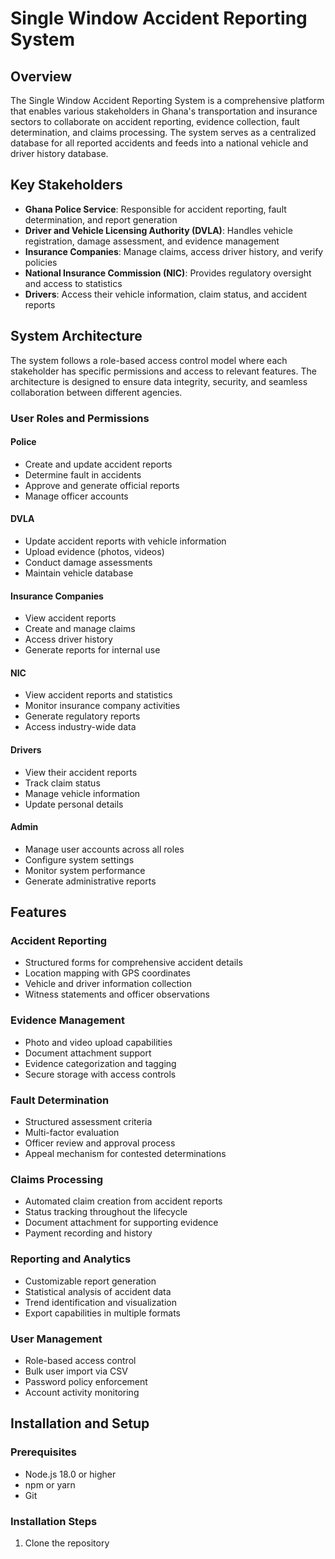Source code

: # Single Window Accident Reporting System

## Overview

The Single Window Accident Reporting System is a comprehensive platform that enables various stakeholders in Ghana's transportation and insurance sectors to collaborate on accident reporting, evidence collection, fault determination, and claims processing. The system serves as a centralized database for all reported accidents and feeds into a national vehicle and driver history database.

## Key Stakeholders

- **Ghana Police Service**: Responsible for accident reporting, fault determination, and report generation
- **Driver and Vehicle Licensing Authority (DVLA)**: Handles vehicle registration, damage assessment, and evidence management
- **Insurance Companies**: Manage claims, access driver history, and verify policies
- **National Insurance Commission (NIC)**: Provides regulatory oversight and access to statistics
- **Drivers**: Access their vehicle information, claim status, and accident reports

## System Architecture

The system follows a role-based access control model where each stakeholder has specific permissions and access to relevant features. The architecture is designed to ensure data integrity, security, and seamless collaboration between different agencies.

### User Roles and Permissions

#### Police
- Create and update accident reports
- Determine fault in accidents
- Approve and generate official reports
- Manage officer accounts

#### DVLA
- Update accident reports with vehicle information
- Upload evidence (photos, videos)
- Conduct damage assessments
- Maintain vehicle database

#### Insurance Companies
- View accident reports
- Create and manage claims
- Access driver history
- Generate reports for internal use

#### NIC
- View accident reports and statistics
- Monitor insurance company activities
- Generate regulatory reports
- Access industry-wide data

#### Drivers
- View their accident reports
- Track claim status
- Manage vehicle information
- Update personal details

#### Admin
- Manage user accounts across all roles
- Configure system settings
- Monitor system performance
- Generate administrative reports

## Features

### Accident Reporting
- Structured forms for comprehensive accident details
- Location mapping with GPS coordinates
- Vehicle and driver information collection
- Witness statements and officer observations

### Evidence Management
- Photo and video upload capabilities
- Document attachment support
- Evidence categorization and tagging
- Secure storage with access controls

### Fault Determination
- Structured assessment criteria
- Multi-factor evaluation
- Officer review and approval process
- Appeal mechanism for contested determinations

### Claims Processing
- Automated claim creation from accident reports
- Status tracking throughout the lifecycle
- Document attachment for supporting evidence
- Payment recording and history

### Reporting and Analytics
- Customizable report generation
- Statistical analysis of accident data
- Trend identification and visualization
- Export capabilities in multiple formats

### User Management
- Role-based access control
- Bulk user import via CSV
- Password policy enforcement
- Account activity monitoring

## Installation and Setup

### Prerequisites
- Node.js 18.0 or higher
- npm or yarn
- Git

### Installation Steps
1. Clone the repository

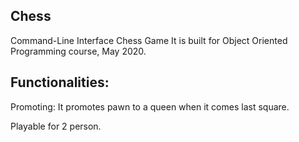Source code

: ## Chess

Command-Line Interface Chess Game
It is built for Object Oriented Programming course, May 2020.

## Functionalities:
  Promoting: It promotes pawn to a queen when it comes last square.
  
Playable for 2 person.





  
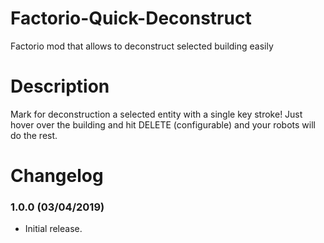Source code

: # Factorio-Quick-Deconstruct

Factorio mod that allows to deconstruct selected building easily


# Description

Mark for deconstruction a selected entity with a single key stroke! Just hover over the building and hit DELETE (configurable) and your robots will do the rest.


# Changelog

### 1.0.0 (03/04/2019)
* Initial release.
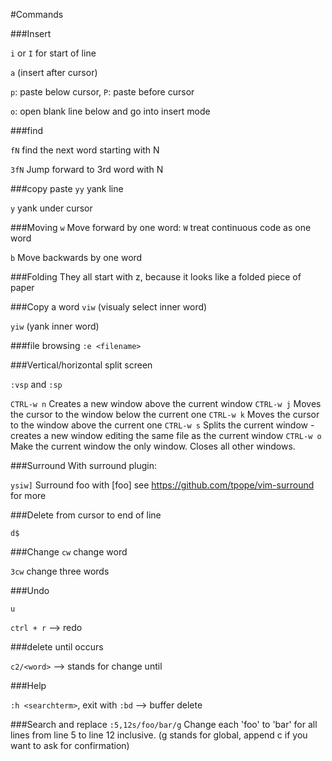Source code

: 
#Commands


###Insert


`i` or `I` for start of line

`a` (insert after cursor)

`p`: paste below cursor, `P`: paste before cursor

`o`: open blank line below and go into insert mode 

###find

`fN` find the next word starting with N

`3fN` Jump forward to 3rd word with N

###copy paste
`yy` yank line

`y` yank under cursor	


###Moving
`w` Move forward by one word: `W` treat continuous code as one word

`b` Move backwards by one word


###Folding
They all start with z, because it looks like a folded piece of paper


###Copy a word
`viw` (visualy select inner word)

`yiw` (yank inner word)

###file browsing
`:e <filename>`

###Vertical/horizontal split screen

`:vsp` and `:sp`


`CTRL-w n`	Creates a new window above the current window
`CTRL-w j`	Moves the cursor to the window below the current one
`CTRL-w k`	Moves the cursor to the window above the current one
`CTRL-w s`	Splits the current window - creates a new window editing the same file as the current window
`CTRL-w o`	Make the current window the only window. Closes all other windows.

###Surround
With surround plugin: 

`ysiw]` Surround foo with [foo]
see https://github.com/tpope/vim-surround for more


###Delete from cursor to end of line

`d$`

###Change
`cw` change word

`3cw` change three words


###Undo

`u`

`ctrl + r` --> redo

###delete until <word> occurs

`c2/<word>` --> stands for change until <word>

###Help

`:h <searchterm>`, exit with `:bd` --> buffer delete

###Search and replace
`:5,12s/foo/bar/g`	 Change each 'foo' to 'bar' for all lines from line 5 to line 12 inclusive. (g stands for global, append c if you want to ask for confirmation)

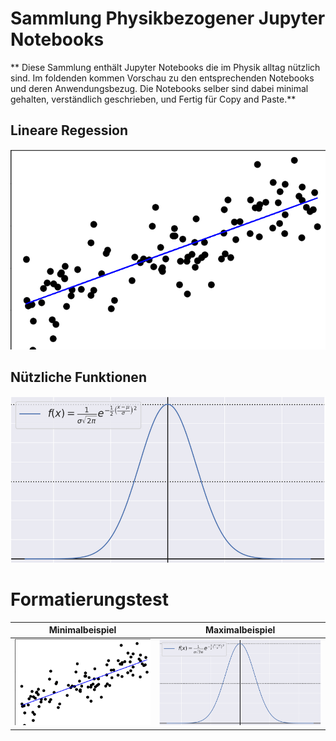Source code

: # Sammlung Physikbezogener Jupyter Notebooks
** Diese Sammlung enthält Jupyter Notebooks die im Physik alltag nützlich sind. Im foldenden kommen Vorschau zu den entsprechenden Notebooks und deren Anwendungsbezug. Die Notebooks selber sind dabei minimal gehalten, verständlich geschrieben, und Fertig für Copy and Paste.**

## Lineare Regession
[![Lineare Regession](Notebooks/thumb_regression.png)](Notebooks/linear_regression.ipynb)
## Nützliche Funktionen
[![Nützliche Funktionen](Notebooks/thumb_function.png)](Notebooks/useful_functions.ipynb)

# Formatierungstest

Minimalbeispiel             |  Maximalbeispiel
:-------------------------:|:-------------------------:
[![Lineare Regession](Notebooks/thumb_regression.png)](Notebooks/linear_regression.ipynb)  |  [![Nützliche Funktionen](Notebooks/thumb_function.png)](Notebooks/useful_functions.ipynb)
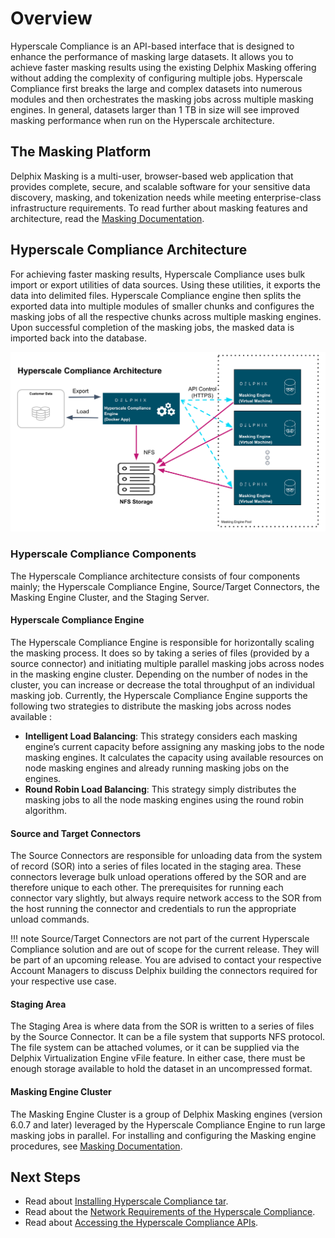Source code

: # Overview

Hyperscale Compliance is an API-based interface that is designed to enhance the performance of masking large datasets. It allows you to achieve faster masking results using the existing Delphix Masking offering without adding the complexity of configuring multiple jobs.
Hyperscale Compliance first breaks the large and complex datasets into numerous modules and then orchestrates the masking jobs across multiple masking engines. In general, datasets larger than 1 TB in size will see improved masking performance when run on the Hyperscale architecture.

## The Masking Platform
Delphix Masking is a multi-user, browser-based web application that provides complete, secure, and scalable software for your sensitive data discovery, masking, and tokenization needs while meeting enterprise-class infrastructure requirements. To read further about masking features and architecture, read the [Masking Documentation](https://maskingdocs.delphix.com/).

## Hyperscale Compliance Architecture​

For achieving faster masking results, Hyperscale Compliance uses bulk import or export utilities of data sources. Using these utilities, it exports the data into delimited files. Hyperscale Compliance engine then splits the exported data into multiple modules of smaller chunks and configures the masking jobs of all the respective chunks across multiple masking engines. Upon successful completion of the masking jobs, the masked data is imported back into the database.

![Hypersacle masking architecture](./media/HSM_architecture.png)

### Hyperscale Compliance Components

The Hyperscale Compliance architecture consists of four components mainly; the Hyperscale Compliance Engine, Source/Target Connectors, the Masking Engine Cluster, and the Staging Server.

#### Hyperscale Compliance Engine

The Hyperscale Compliance Engine is responsible for horizontally scaling the masking process. It does so by taking a series of files (provided by a source connector) and initiating multiple parallel masking jobs across nodes in the masking engine cluster. Depending on the number of nodes in the cluster, you can increase or decrease the total throughput of an individual masking job.
Currently, the Hyperscale Compliance Engine supports the following two strategies to distribute the masking jobs across nodes available :

- **Intelligent Load Balancing**: This strategy considers each masking engine’s current capacity before assigning any masking jobs to the node masking engines. It calculates the capacity using available resources on node masking engines and already running masking jobs on the engines.
- **Round Robin Load Balancing**: This strategy simply distributes the masking jobs to all the node masking engines using the round robin algorithm.

#### Source and Target Connectors​

The Source Connectors are responsible for unloading data from the system of record (SOR) into a series of files located in the staging area. These connectors leverage bulk unload operations offered by the SOR and are therefore unique to each other. The prerequisites for running each connector vary slightly, but always require network access to the SOR from the host running the connector and credentials to run the appropriate unload commands.

!!! note
    Source/Target Connectors are not part of the current Hyperscale Compliance solution and are out of scope for the current release. They will be part of an upcoming release. You are advised to contact your respective Account Managers to discuss Delphix building the connectors required for your respective use case.

#### Staging Area

The Staging Area is where data from the SOR is written to a series of files by the Source Connector. It can be a file system that supports NFS protocol. The file system can be attached volumes, or it can be supplied via the Delphix Virtualization Engine vFile feature. In either case, there must be enough storage available to hold the dataset in an uncompressed format.


#### Masking Engine Cluster

The Masking Engine Cluster is a group of Delphix Masking engines (version 6.0.7 and later) leveraged by the Hyperscale Compliance Engine to run large masking jobs in parallel. For installing and configuring the Masking engine procedures, see [Masking Documentation](https://maskingdocs.delphix.com/).

## Next Steps

* Read about [Installing Hyperscale Compliance tar](./Getting_Started/Hyperscale_Compliance_Installation.md).
* Read about the [Network Requirements of the Hyperscale Compliance](./Getting_Started//Network_Requirements.md).
* Read about [Accessing the Hyperscale Compliance APIs](./Getting_Started/Accessing_the_Hyperscale_Compliance_API.md).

▶ [WHAT IS REQUIRED]: Beginning at the line above that contains "# Description", repeat each line exactly through the one that contains "above the current one", and leave out the pictures.

▶ [SOLUTION]:
# Description

Mark for deconstruction a selected entity with a single key stroke! Just hover over the building and hit DELETE (configurable) and your robots will do the rest.


# Changelog

### 1.0.0 (03/04/2019)
* Initial release.
Source code

: 
#Commands


###Insert


`i` or `I` for start of line

`a` (insert after cursor)

`p`: paste below cursor, `P`: paste before cursor

`o`: open blank line below and go into insert mode 

###find

`fN` find the next word starting with N

`3fN` Jump forward to 3rd word with N

###copy paste
`yy` yank line

`y` yank under cursor	


###Moving
`w` Move forward by one word: `W` treat continuous code as one word

`b` Move backwards by one word


###Folding
They all start with z, because it looks like a folded piece of paper


###Copy a word
`viw` (visualy select inner word)

`yiw` (yank inner word)

###file browsing
`:e <filename>`

###Vertical/horizontal split screen

`:vsp` and `:sp`


`CTRL-w n`	Creates a new window above the current window
`CTRL-w j`	Moves the cursor to the window below the current one
`CTRL-w k`	Moves the cursor to the window above the current one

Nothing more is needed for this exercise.